Neue, schräggestellte Wände schaffen Wandfläche bei gleichzeitiger Offenhaltung des Durchblicks im Ludwig Forum. Es galt, bei der bislang größten Präsentation kubanischer Gegenwartskunst ca. 150 Werke von 72 Künstlern unterzubringen. Alte Erwerbungen der Sammlung Ludwig von 1990 sind dabei in Themeninseln mit Arbeiten nach 2003 in Beziehung gesetzt.
Ohne den Kontext einer Führung, des Internets und des künftigen Kataloges ist eine Veränderung der heute wieder auf Havanna konzentrierten Kunstszene und des Ausdruckstenors seit dem Krisenmodus ab 1989 nicht so ohne weiteres zu erschließen.

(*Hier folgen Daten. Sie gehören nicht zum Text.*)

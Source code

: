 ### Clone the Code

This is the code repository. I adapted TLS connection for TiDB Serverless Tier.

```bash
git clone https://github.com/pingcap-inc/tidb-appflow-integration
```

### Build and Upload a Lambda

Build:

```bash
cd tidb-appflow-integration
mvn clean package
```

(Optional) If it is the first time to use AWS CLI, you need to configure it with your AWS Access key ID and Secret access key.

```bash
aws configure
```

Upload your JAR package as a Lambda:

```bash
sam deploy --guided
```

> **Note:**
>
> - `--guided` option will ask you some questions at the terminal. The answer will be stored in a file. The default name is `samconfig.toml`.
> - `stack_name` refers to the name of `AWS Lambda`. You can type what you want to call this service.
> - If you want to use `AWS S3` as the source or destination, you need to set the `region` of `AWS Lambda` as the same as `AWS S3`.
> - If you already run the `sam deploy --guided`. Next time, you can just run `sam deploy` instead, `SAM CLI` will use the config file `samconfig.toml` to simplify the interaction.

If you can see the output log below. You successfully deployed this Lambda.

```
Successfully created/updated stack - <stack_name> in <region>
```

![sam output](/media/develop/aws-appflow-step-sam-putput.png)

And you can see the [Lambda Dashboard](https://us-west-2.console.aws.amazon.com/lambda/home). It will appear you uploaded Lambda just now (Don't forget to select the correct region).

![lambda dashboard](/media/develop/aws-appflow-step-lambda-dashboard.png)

Was auffällt ist, dass die kritische Auseinandersetzung mit den politischen Führern, die in Kuba früher deutlich erotischer aufgeladen waren, als in der Ex-UDSSR, in den neueren Arbeiten ausgegrenzter erscheint. Damals war der kubanische Einsatz in Angola auch aktueller. Dafür ist die Auseinandersetzung mit Sexualität deutlicher und drastischer.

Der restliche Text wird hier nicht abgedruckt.